According to Katrina Pierson, slavery is “good history” that somehow shows how great America is.
Talking head segments on cable news are normally pretty inane. The host poses a question and then Democrat and Republican “strategists” proceed to contradict each other. (The term “strategist” seems to mean anyone who ever thought about maybe doing some kind of job for a political campaign somewhere at some time.)
Katrina Pierson has been one of the more blindly loyal Trump surrogates you’ll see pop up on TV, and during a segment on Fox News she perfectly demonstrated how unconditionally supporting or rejecting a proposition out of pure partisanship can make you look really stupid.

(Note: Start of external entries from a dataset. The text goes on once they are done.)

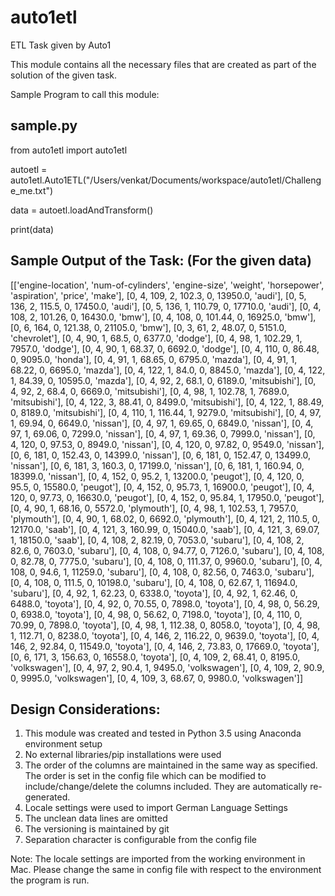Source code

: # auto1etl
ETL Task given by Auto1

This module contains all the necessary files that are created as part of the solution of the given task.

Sample Program to call this module:

sample.py
---------
from auto1etl import auto1etl

autoetl = auto1etl.Auto1ETL("/Users/venkat/Documents/workspace/auto1etl/Challenge_me.txt")

data = autoetl.loadAndTransform()

print(data)

Sample Output of the Task: (For the given data)
-----------------------------------------------
[['engine-location', 'num-of-cylinders', 'engine-size', 'weight', 'horsepower', 'aspiration', 'price', 'make'], [0, 4, 109, 2, 102.3, 0, 13950.0, 'audi'], [0, 5, 136, 2, 115.5, 0, 17450.0, 'audi'], [0, 5, 136, 1, 110.79, 0, 17710.0, 'audi'], [0, 4, 108, 2, 101.26, 0, 16430.0, 'bmw'], [0, 4, 108, 0, 101.44, 0, 16925.0, 'bmw'], [0, 6, 164, 0, 121.38, 0, 21105.0, 'bmw'], [0, 3, 61, 2, 48.07, 0, 5151.0, 'chevrolet'], [0, 4, 90, 1, 68.5, 0, 6377.0, 'dodge'], [0, 4, 98, 1, 102.29, 1, 7957.0, 'dodge'], [0, 4, 90, 1, 68.37, 0, 6692.0, 'dodge'], [0, 4, 110, 0, 86.48, 0, 9095.0, 'honda'], [0, 4, 91, 1, 68.65, 0, 6795.0, 'mazda'], [0, 4, 91, 1, 68.22, 0, 6695.0, 'mazda'], [0, 4, 122, 1, 84.0, 0, 8845.0, 'mazda'], [0, 4, 122, 1, 84.39, 0, 10595.0, 'mazda'], [0, 4, 92, 2, 68.1, 0, 6189.0, 'mitsubishi'], [0, 4, 92, 2, 68.4, 0, 6669.0, 'mitsubishi'], [0, 4, 98, 1, 102.78, 1, 7689.0, 'mitsubishi'], [0, 4, 122, 3, 88.41, 0, 8499.0, 'mitsubishi'], [0, 4, 122, 1, 88.49, 0, 8189.0, 'mitsubishi'], [0, 4, 110, 1, 116.44, 1, 9279.0, 'mitsubishi'], [0, 4, 97, 1, 69.94, 0, 6649.0, 'nissan'], [0, 4, 97, 1, 69.65, 0, 6849.0, 'nissan'], [0, 4, 97, 1, 69.06, 0, 7299.0, 'nissan'], [0, 4, 97, 1, 69.36, 0, 7999.0, 'nissan'], [0, 4, 120, 0, 97.53, 0, 8949.0, 'nissan'], [0, 4, 120, 0, 97.82, 0, 9549.0, 'nissan'], [0, 6, 181, 0, 152.43, 0, 14399.0, 'nissan'], [0, 6, 181, 0, 152.47, 0, 13499.0, 'nissan'], [0, 6, 181, 3, 160.3, 0, 17199.0, 'nissan'], [0, 6, 181, 1, 160.94, 0, 18399.0, 'nissan'], [0, 4, 152, 0, 95.2, 1, 13200.0, 'peugot'], [0, 4, 120, 0, 95.5, 0, 15580.0, 'peugot'], [0, 4, 152, 0, 95.73, 1, 16900.0, 'peugot'], [0, 4, 120, 0, 97.73, 0, 16630.0, 'peugot'], [0, 4, 152, 0, 95.84, 1, 17950.0, 'peugot'], [0, 4, 90, 1, 68.16, 0, 5572.0, 'plymouth'], [0, 4, 98, 1, 102.53, 1, 7957.0, 'plymouth'], [0, 4, 90, 1, 68.02, 0, 6692.0, 'plymouth'], [0, 4, 121, 2, 110.5, 0, 12170.0, 'saab'], [0, 4, 121, 3, 160.99, 0, 15040.0, 'saab'], [0, 4, 121, 3, 69.07, 1, 18150.0, 'saab'], [0, 4, 108, 2, 82.19, 0, 7053.0, 'subaru'], [0, 4, 108, 2, 82.6, 0, 7603.0, 'subaru'], [0, 4, 108, 0, 94.77, 0, 7126.0, 'subaru'], [0, 4, 108, 0, 82.78, 0, 7775.0, 'subaru'], [0, 4, 108, 0, 111.37, 0, 9960.0, 'subaru'], [0, 4, 108, 0, 94.6, 1, 11259.0, 'subaru'], [0, 4, 108, 0, 82.56, 0, 7463.0, 'subaru'], [0, 4, 108, 0, 111.5, 0, 10198.0, 'subaru'], [0, 4, 108, 0, 62.67, 1, 11694.0, 'subaru'], [0, 4, 92, 1, 62.23, 0, 6338.0, 'toyota'], [0, 4, 92, 1, 62.46, 0, 6488.0, 'toyota'], [0, 4, 92, 0, 70.55, 0, 7898.0, 'toyota'], [0, 4, 98, 0, 56.29, 0, 6938.0, 'toyota'], [0, 4, 98, 0, 56.62, 0, 7198.0, 'toyota'], [0, 4, 110, 0, 70.99, 0, 7898.0, 'toyota'], [0, 4, 98, 1, 112.38, 0, 8058.0, 'toyota'], [0, 4, 98, 1, 112.71, 0, 8238.0, 'toyota'], [0, 4, 146, 2, 116.22, 0, 9639.0, 'toyota'], [0, 4, 146, 2, 92.84, 0, 11549.0, 'toyota'], [0, 4, 146, 2, 73.83, 0, 17669.0, 'toyota'], [0, 6, 171, 3, 156.63, 0, 16558.0, 'toyota'], [0, 4, 109, 2, 68.41, 0, 8195.0, 'volkswagen'], [0, 4, 97, 2, 90.4, 1, 9495.0, 'volkswagen'], [0, 4, 109, 2, 90.9, 0, 9995.0, 'volkswagen'], [0, 4, 109, 3, 68.67, 0, 9980.0, 'volkswagen']]

Design Considerations:
----------------------

1. This module was created and tested in Python 3.5 using Anaconda environment setup
2. No external libraries/pip installations were used
3. The order of the columns are maintained in the same way as specified. The order is set in the config file which can be modified to include/change/delete the columns included. They are automatically re-generated. 
4. Locale settings were used to import German Language Settings
5. The unclean data lines are omitted
6. The versioning is maintained by git
7. Separation character is configurable from the config file

Note: The locale settings are imported from the working environment in Mac. Please change the same in config file with respect to the environment the program is run.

— Ainsley Earhardt (@ainsleyearhardt) August 21, 2017
Pierson begins with a decent point about Nancy Pelosi’s decision that the Confederate statues in the Capitol where she has been ensconced for decades suddenly need to go. Obviously Pelosi is a political opportunist and a hypocrite, but that alone isn’t an argument for the necessity of keeping Confederate monuments. Pierson’s comments then devolve into an incoherent mishmash.
“…suddenly Nancy Pelosi wants to actually help these anarchists and these violent protestors tear down pieces of America, American culture, and American history. The only place that that’s being done right now is by ISIS and I really don’t think that you should have leaders actually encouraging people to do these types of things because Americans actually love their history, their culture, good and bad, because it helps them learn and it helps keep people educated about why America is so great to begin with.”

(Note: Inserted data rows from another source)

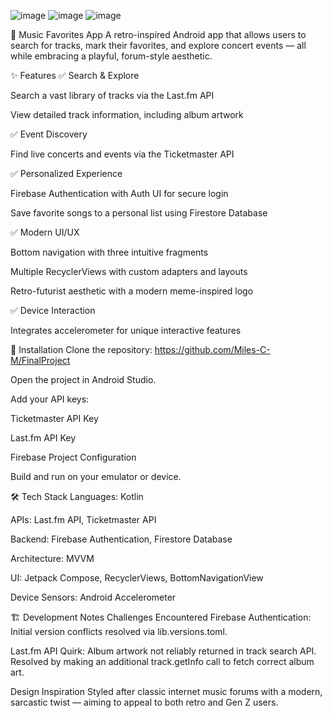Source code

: ![image](https://github.com/user-attachments/assets/1c44f81e-6158-4857-b094-1e9ab9b16de4) ![image](https://github.com/user-attachments/assets/aa456386-06e0-4198-bede-412d211a998c) ![image](https://github.com/user-attachments/assets/1730746d-a5e1-4667-8635-62ab4fd0e9ee)



🎵 Music Favorites App
A retro-inspired Android app that allows users to search for tracks, mark their favorites, and explore concert events — all while embracing a playful, forum-style aesthetic.

✨ Features
✅ Search & Explore

Search a vast library of tracks via the Last.fm API

View detailed track information, including album artwork

✅ Event Discovery

Find live concerts and events via the Ticketmaster API

✅ Personalized Experience

Firebase Authentication with Auth UI for secure login

Save favorite songs to a personal list using Firestore Database

✅ Modern UI/UX

Bottom navigation with three intuitive fragments

Multiple RecyclerViews with custom adapters and layouts

Retro-futurist aesthetic with a modern meme-inspired logo

✅ Device Interaction

Integrates accelerometer for unique interactive features

🚀 Installation
Clone the repository:
https://github.com/Miles-C-M/FinalProject

Open the project in Android Studio.

Add your API keys:

Ticketmaster API Key

Last.fm API Key

Firebase Project Configuration

Build and run on your emulator or device.

🛠️ Tech Stack
Languages: Kotlin

APIs: Last.fm API, Ticketmaster API

Backend: Firebase Authentication, Firestore Database

Architecture: MVVM

UI: Jetpack Compose, RecyclerViews, BottomNavigationView

Device Sensors: Android Accelerometer

🏗️ Development Notes
Challenges Encountered
Firebase Authentication: Initial version conflicts resolved via lib.versions.toml.

Last.fm API Quirk: Album artwork not reliably returned in track search API. Resolved by making an additional track.getInfo call to fetch correct album art.

Design Inspiration
Styled after classic internet music forums with a modern, sarcastic twist — aiming to appeal to both retro and Gen Z users.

Attempting to arbitrarily wedge a divisive comparison to ISIS into her comments seemed to derail what little logic she was trying to employ. What does ISIS even have to do with this question? Bad culture is what strips Americans of a respect for human life and it should be defeated, not loved. Bad history should be acknowledged but who “loves” that Americans once treated human beings like cattle? Pierson is flailing here.
Pierson’s debate opponent Wendy Osefo suggested that Confederate figures and the history they represent don’t deserve a place of honor. Then Pierson actually attempted to argue that slavery is a good part of American history.

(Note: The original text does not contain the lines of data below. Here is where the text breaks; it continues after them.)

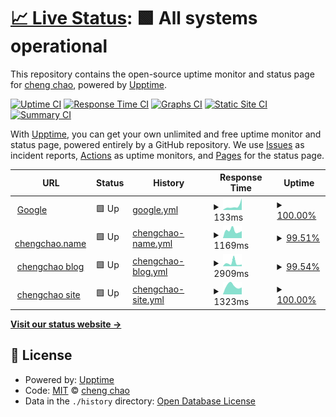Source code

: # [📈 Live Status](https://ichengchao.github.io/myuptime): <!--live status--> **🟩 All systems operational**

This repository contains the open-source uptime monitor and status page for [cheng chao](https://blog.chengchao.name), powered by [Upptime](https://github.com/upptime/upptime).

[![Uptime CI](https://github.com/ichengchao/myuptime/workflows/Uptime%20CI/badge.svg)](https://github.com/ichengchao/myuptime/actions?query=workflow%3A%22Uptime+CI%22)
[![Response Time CI](https://github.com/ichengchao/myuptime/workflows/Response%20Time%20CI/badge.svg)](https://github.com/ichengchao/myuptime/actions?query=workflow%3A%22Response+Time+CI%22)
[![Graphs CI](https://github.com/ichengchao/myuptime/workflows/Graphs%20CI/badge.svg)](https://github.com/ichengchao/myuptime/actions?query=workflow%3A%22Graphs+CI%22)
[![Static Site CI](https://github.com/ichengchao/myuptime/workflows/Static%20Site%20CI/badge.svg)](https://github.com/ichengchao/myuptime/actions?query=workflow%3A%22Static+Site+CI%22)
[![Summary CI](https://github.com/ichengchao/myuptime/workflows/Summary%20CI/badge.svg)](https://github.com/ichengchao/myuptime/actions?query=workflow%3A%22Summary+CI%22)

With [Upptime](https://upptime.js.org), you can get your own unlimited and free uptime monitor and status page, powered entirely by a GitHub repository. We use [Issues](https://github.com/ichengchao/myuptime/issues) as incident reports, [Actions](https://github.com/ichengchao/myuptime/actions) as uptime monitors, and [Pages](https://ichengchao.github.io/myuptime) for the status page.

<!--start: status pages-->
<!-- This summary is generated by Upptime (https://github.com/upptime/upptime) -->
<!-- Do not edit this manually, your changes will be overwritten -->
<!-- prettier-ignore -->
| URL | Status | History | Response Time | Uptime |
| --- | ------ | ------- | ------------- | ------ |
| <img alt="" src="https://favicons.githubusercontent.com/www.google.com" height="13"> [Google](https://www.google.com) | 🟩 Up | [google.yml](https://github.com/ichengchao/myuptime/commits/HEAD/history/google.yml) | <details><summary><img alt="Response time graph" src="./graphs/google/response-time-week.png" height="20"> 133ms</summary><br><a href="https://ichengchao.github.io/myuptime/history/google"><img alt="Response time 133" src="https://img.shields.io/endpoint?url=https%3A%2F%2Fraw.githubusercontent.com%2Fichengchao%2Fmyuptime%2FHEAD%2Fapi%2Fgoogle%2Fresponse-time.json"></a><br><a href="https://ichengchao.github.io/myuptime/history/google"><img alt="24-hour response time 366" src="https://img.shields.io/endpoint?url=https%3A%2F%2Fraw.githubusercontent.com%2Fichengchao%2Fmyuptime%2FHEAD%2Fapi%2Fgoogle%2Fresponse-time-day.json"></a><br><a href="https://ichengchao.github.io/myuptime/history/google"><img alt="7-day response time 133" src="https://img.shields.io/endpoint?url=https%3A%2F%2Fraw.githubusercontent.com%2Fichengchao%2Fmyuptime%2FHEAD%2Fapi%2Fgoogle%2Fresponse-time-week.json"></a><br><a href="https://ichengchao.github.io/myuptime/history/google"><img alt="30-day response time 133" src="https://img.shields.io/endpoint?url=https%3A%2F%2Fraw.githubusercontent.com%2Fichengchao%2Fmyuptime%2FHEAD%2Fapi%2Fgoogle%2Fresponse-time-month.json"></a><br><a href="https://ichengchao.github.io/myuptime/history/google"><img alt="1-year response time 133" src="https://img.shields.io/endpoint?url=https%3A%2F%2Fraw.githubusercontent.com%2Fichengchao%2Fmyuptime%2FHEAD%2Fapi%2Fgoogle%2Fresponse-time-year.json"></a></details> | <details><summary><a href="https://ichengchao.github.io/myuptime/history/google">100.00%</a></summary><a href="https://ichengchao.github.io/myuptime/history/google"><img alt="All-time uptime 100.00%" src="https://img.shields.io/endpoint?url=https%3A%2F%2Fraw.githubusercontent.com%2Fichengchao%2Fmyuptime%2FHEAD%2Fapi%2Fgoogle%2Fuptime.json"></a><br><a href="https://ichengchao.github.io/myuptime/history/google"><img alt="24-hour uptime 100.00%" src="https://img.shields.io/endpoint?url=https%3A%2F%2Fraw.githubusercontent.com%2Fichengchao%2Fmyuptime%2FHEAD%2Fapi%2Fgoogle%2Fuptime-day.json"></a><br><a href="https://ichengchao.github.io/myuptime/history/google"><img alt="7-day uptime 100.00%" src="https://img.shields.io/endpoint?url=https%3A%2F%2Fraw.githubusercontent.com%2Fichengchao%2Fmyuptime%2FHEAD%2Fapi%2Fgoogle%2Fuptime-week.json"></a><br><a href="https://ichengchao.github.io/myuptime/history/google"><img alt="30-day uptime 100.00%" src="https://img.shields.io/endpoint?url=https%3A%2F%2Fraw.githubusercontent.com%2Fichengchao%2Fmyuptime%2FHEAD%2Fapi%2Fgoogle%2Fuptime-month.json"></a><br><a href="https://ichengchao.github.io/myuptime/history/google"><img alt="1-year uptime 100.00%" src="https://img.shields.io/endpoint?url=https%3A%2F%2Fraw.githubusercontent.com%2Fichengchao%2Fmyuptime%2FHEAD%2Fapi%2Fgoogle%2Fuptime-year.json"></a></details>
| <img alt="" src="https://favicons.githubusercontent.com/www.chengchao.name" height="13"> [chengchao.name](https://www.chengchao.name) | 🟩 Up | [chengchao-name.yml](https://github.com/ichengchao/myuptime/commits/HEAD/history/chengchao-name.yml) | <details><summary><img alt="Response time graph" src="./graphs/chengchao-name/response-time-week.png" height="20"> 1169ms</summary><br><a href="https://ichengchao.github.io/myuptime/history/chengchao-name"><img alt="Response time 1169" src="https://img.shields.io/endpoint?url=https%3A%2F%2Fraw.githubusercontent.com%2Fichengchao%2Fmyuptime%2FHEAD%2Fapi%2Fchengchao-name%2Fresponse-time.json"></a><br><a href="https://ichengchao.github.io/myuptime/history/chengchao-name"><img alt="24-hour response time 1104" src="https://img.shields.io/endpoint?url=https%3A%2F%2Fraw.githubusercontent.com%2Fichengchao%2Fmyuptime%2FHEAD%2Fapi%2Fchengchao-name%2Fresponse-time-day.json"></a><br><a href="https://ichengchao.github.io/myuptime/history/chengchao-name"><img alt="7-day response time 1169" src="https://img.shields.io/endpoint?url=https%3A%2F%2Fraw.githubusercontent.com%2Fichengchao%2Fmyuptime%2FHEAD%2Fapi%2Fchengchao-name%2Fresponse-time-week.json"></a><br><a href="https://ichengchao.github.io/myuptime/history/chengchao-name"><img alt="30-day response time 1169" src="https://img.shields.io/endpoint?url=https%3A%2F%2Fraw.githubusercontent.com%2Fichengchao%2Fmyuptime%2FHEAD%2Fapi%2Fchengchao-name%2Fresponse-time-month.json"></a><br><a href="https://ichengchao.github.io/myuptime/history/chengchao-name"><img alt="1-year response time 1169" src="https://img.shields.io/endpoint?url=https%3A%2F%2Fraw.githubusercontent.com%2Fichengchao%2Fmyuptime%2FHEAD%2Fapi%2Fchengchao-name%2Fresponse-time-year.json"></a></details> | <details><summary><a href="https://ichengchao.github.io/myuptime/history/chengchao-name">99.51%</a></summary><a href="https://ichengchao.github.io/myuptime/history/chengchao-name"><img alt="All-time uptime 99.51%" src="https://img.shields.io/endpoint?url=https%3A%2F%2Fraw.githubusercontent.com%2Fichengchao%2Fmyuptime%2FHEAD%2Fapi%2Fchengchao-name%2Fuptime.json"></a><br><a href="https://ichengchao.github.io/myuptime/history/chengchao-name"><img alt="24-hour uptime 100.00%" src="https://img.shields.io/endpoint?url=https%3A%2F%2Fraw.githubusercontent.com%2Fichengchao%2Fmyuptime%2FHEAD%2Fapi%2Fchengchao-name%2Fuptime-day.json"></a><br><a href="https://ichengchao.github.io/myuptime/history/chengchao-name"><img alt="7-day uptime 99.51%" src="https://img.shields.io/endpoint?url=https%3A%2F%2Fraw.githubusercontent.com%2Fichengchao%2Fmyuptime%2FHEAD%2Fapi%2Fchengchao-name%2Fuptime-week.json"></a><br><a href="https://ichengchao.github.io/myuptime/history/chengchao-name"><img alt="30-day uptime 99.51%" src="https://img.shields.io/endpoint?url=https%3A%2F%2Fraw.githubusercontent.com%2Fichengchao%2Fmyuptime%2FHEAD%2Fapi%2Fchengchao-name%2Fuptime-month.json"></a><br><a href="https://ichengchao.github.io/myuptime/history/chengchao-name"><img alt="1-year uptime 99.51%" src="https://img.shields.io/endpoint?url=https%3A%2F%2Fraw.githubusercontent.com%2Fichengchao%2Fmyuptime%2FHEAD%2Fapi%2Fchengchao-name%2Fuptime-year.json"></a></details>
| <img alt="" src="https://favicons.githubusercontent.com/blog.chengchao.name" height="13"> [chengchao blog](https://blog.chengchao.name) | 🟩 Up | [chengchao-blog.yml](https://github.com/ichengchao/myuptime/commits/HEAD/history/chengchao-blog.yml) | <details><summary><img alt="Response time graph" src="./graphs/chengchao-blog/response-time-week.png" height="20"> 2909ms</summary><br><a href="https://ichengchao.github.io/myuptime/history/chengchao-blog"><img alt="Response time 2909" src="https://img.shields.io/endpoint?url=https%3A%2F%2Fraw.githubusercontent.com%2Fichengchao%2Fmyuptime%2FHEAD%2Fapi%2Fchengchao-blog%2Fresponse-time.json"></a><br><a href="https://ichengchao.github.io/myuptime/history/chengchao-blog"><img alt="24-hour response time 1553" src="https://img.shields.io/endpoint?url=https%3A%2F%2Fraw.githubusercontent.com%2Fichengchao%2Fmyuptime%2FHEAD%2Fapi%2Fchengchao-blog%2Fresponse-time-day.json"></a><br><a href="https://ichengchao.github.io/myuptime/history/chengchao-blog"><img alt="7-day response time 2909" src="https://img.shields.io/endpoint?url=https%3A%2F%2Fraw.githubusercontent.com%2Fichengchao%2Fmyuptime%2FHEAD%2Fapi%2Fchengchao-blog%2Fresponse-time-week.json"></a><br><a href="https://ichengchao.github.io/myuptime/history/chengchao-blog"><img alt="30-day response time 2909" src="https://img.shields.io/endpoint?url=https%3A%2F%2Fraw.githubusercontent.com%2Fichengchao%2Fmyuptime%2FHEAD%2Fapi%2Fchengchao-blog%2Fresponse-time-month.json"></a><br><a href="https://ichengchao.github.io/myuptime/history/chengchao-blog"><img alt="1-year response time 2909" src="https://img.shields.io/endpoint?url=https%3A%2F%2Fraw.githubusercontent.com%2Fichengchao%2Fmyuptime%2FHEAD%2Fapi%2Fchengchao-blog%2Fresponse-time-year.json"></a></details> | <details><summary><a href="https://ichengchao.github.io/myuptime/history/chengchao-blog">99.54%</a></summary><a href="https://ichengchao.github.io/myuptime/history/chengchao-blog"><img alt="All-time uptime 99.54%" src="https://img.shields.io/endpoint?url=https%3A%2F%2Fraw.githubusercontent.com%2Fichengchao%2Fmyuptime%2FHEAD%2Fapi%2Fchengchao-blog%2Fuptime.json"></a><br><a href="https://ichengchao.github.io/myuptime/history/chengchao-blog"><img alt="24-hour uptime 100.00%" src="https://img.shields.io/endpoint?url=https%3A%2F%2Fraw.githubusercontent.com%2Fichengchao%2Fmyuptime%2FHEAD%2Fapi%2Fchengchao-blog%2Fuptime-day.json"></a><br><a href="https://ichengchao.github.io/myuptime/history/chengchao-blog"><img alt="7-day uptime 99.54%" src="https://img.shields.io/endpoint?url=https%3A%2F%2Fraw.githubusercontent.com%2Fichengchao%2Fmyuptime%2FHEAD%2Fapi%2Fchengchao-blog%2Fuptime-week.json"></a><br><a href="https://ichengchao.github.io/myuptime/history/chengchao-blog"><img alt="30-day uptime 99.54%" src="https://img.shields.io/endpoint?url=https%3A%2F%2Fraw.githubusercontent.com%2Fichengchao%2Fmyuptime%2FHEAD%2Fapi%2Fchengchao-blog%2Fuptime-month.json"></a><br><a href="https://ichengchao.github.io/myuptime/history/chengchao-blog"><img alt="1-year uptime 99.54%" src="https://img.shields.io/endpoint?url=https%3A%2F%2Fraw.githubusercontent.com%2Fichengchao%2Fmyuptime%2FHEAD%2Fapi%2Fchengchao-blog%2Fuptime-year.json"></a></details>
| <img alt="" src="https://favicons.githubusercontent.com/chengchao.name" height="13"> [chengchao site](https://chengchao.name/springrun/) | 🟩 Up | [chengchao-site.yml](https://github.com/ichengchao/myuptime/commits/HEAD/history/chengchao-site.yml) | <details><summary><img alt="Response time graph" src="./graphs/chengchao-site/response-time-week.png" height="20"> 1323ms</summary><br><a href="https://ichengchao.github.io/myuptime/history/chengchao-site"><img alt="Response time 1323" src="https://img.shields.io/endpoint?url=https%3A%2F%2Fraw.githubusercontent.com%2Fichengchao%2Fmyuptime%2FHEAD%2Fapi%2Fchengchao-site%2Fresponse-time.json"></a><br><a href="https://ichengchao.github.io/myuptime/history/chengchao-site"><img alt="24-hour response time 1075" src="https://img.shields.io/endpoint?url=https%3A%2F%2Fraw.githubusercontent.com%2Fichengchao%2Fmyuptime%2FHEAD%2Fapi%2Fchengchao-site%2Fresponse-time-day.json"></a><br><a href="https://ichengchao.github.io/myuptime/history/chengchao-site"><img alt="7-day response time 1323" src="https://img.shields.io/endpoint?url=https%3A%2F%2Fraw.githubusercontent.com%2Fichengchao%2Fmyuptime%2FHEAD%2Fapi%2Fchengchao-site%2Fresponse-time-week.json"></a><br><a href="https://ichengchao.github.io/myuptime/history/chengchao-site"><img alt="30-day response time 1323" src="https://img.shields.io/endpoint?url=https%3A%2F%2Fraw.githubusercontent.com%2Fichengchao%2Fmyuptime%2FHEAD%2Fapi%2Fchengchao-site%2Fresponse-time-month.json"></a><br><a href="https://ichengchao.github.io/myuptime/history/chengchao-site"><img alt="1-year response time 1323" src="https://img.shields.io/endpoint?url=https%3A%2F%2Fraw.githubusercontent.com%2Fichengchao%2Fmyuptime%2FHEAD%2Fapi%2Fchengchao-site%2Fresponse-time-year.json"></a></details> | <details><summary><a href="https://ichengchao.github.io/myuptime/history/chengchao-site">100.00%</a></summary><a href="https://ichengchao.github.io/myuptime/history/chengchao-site"><img alt="All-time uptime 100.00%" src="https://img.shields.io/endpoint?url=https%3A%2F%2Fraw.githubusercontent.com%2Fichengchao%2Fmyuptime%2FHEAD%2Fapi%2Fchengchao-site%2Fuptime.json"></a><br><a href="https://ichengchao.github.io/myuptime/history/chengchao-site"><img alt="24-hour uptime 100.00%" src="https://img.shields.io/endpoint?url=https%3A%2F%2Fraw.githubusercontent.com%2Fichengchao%2Fmyuptime%2FHEAD%2Fapi%2Fchengchao-site%2Fuptime-day.json"></a><br><a href="https://ichengchao.github.io/myuptime/history/chengchao-site"><img alt="7-day uptime 100.00%" src="https://img.shields.io/endpoint?url=https%3A%2F%2Fraw.githubusercontent.com%2Fichengchao%2Fmyuptime%2FHEAD%2Fapi%2Fchengchao-site%2Fuptime-week.json"></a><br><a href="https://ichengchao.github.io/myuptime/history/chengchao-site"><img alt="30-day uptime 100.00%" src="https://img.shields.io/endpoint?url=https%3A%2F%2Fraw.githubusercontent.com%2Fichengchao%2Fmyuptime%2FHEAD%2Fapi%2Fchengchao-site%2Fuptime-month.json"></a><br><a href="https://ichengchao.github.io/myuptime/history/chengchao-site"><img alt="1-year uptime 100.00%" src="https://img.shields.io/endpoint?url=https%3A%2F%2Fraw.githubusercontent.com%2Fichengchao%2Fmyuptime%2FHEAD%2Fapi%2Fchengchao-site%2Fuptime-year.json"></a></details>

<!--end: status pages-->

[**Visit our status website →**](https://ichengchao.github.io/myuptime)

## 📄 License

- Powered by: [Upptime](https://github.com/upptime/upptime)
- Code: [MIT](./LICENSE) © [cheng chao](https://blog.chengchao.name)
- Data in the `./history` directory: [Open Database License](https://opendatacommons.org/licenses/odbl/1-0/)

“It absolutely deserves a place,” Pierson interjected, “because bad history is still good history for this country.”
“Slavery is good history?” Osefo asked in shock.
“Absolutely,” Pierson responded. “Where would we be today if not for that Civil War? How would people know how special and wonderful this country is?”
That turned the discussion into a food fight as you’d probably expect it to.
As much as some people on the Right want it to be true, the removal of a confederate monument from a place of honor does not erase history or damage anyone’s culture. When the government starts burning books or outlawing ownership of Confederate relics, we can revisit that claim. For now, it’s nonsense. The arguments for keeping such monuments in places of honor are deeply rooted in the now popular—and frankly stupid—practice of deciding what is good based entirely on who it angers.
We really need to take a hard look at how and when all these Confederate monuments came to be in the first place. It makes no sense for a nation to honor or celebrate those who took up arms against it but it is abhorrent to preserve monuments that were put up as direct defiance to the outcome of the Civil War. I’m in no way supporting the vandalism or vigilanteism taking place but I reject the notion that anyone’s “southern heritage” requires us to publicly venerate symbols of division and rebellion.
As well it should be, defending the Confederacy and slavery is a losing issue for the Right—doubly so if people like Katrina Pierson are making the arguments.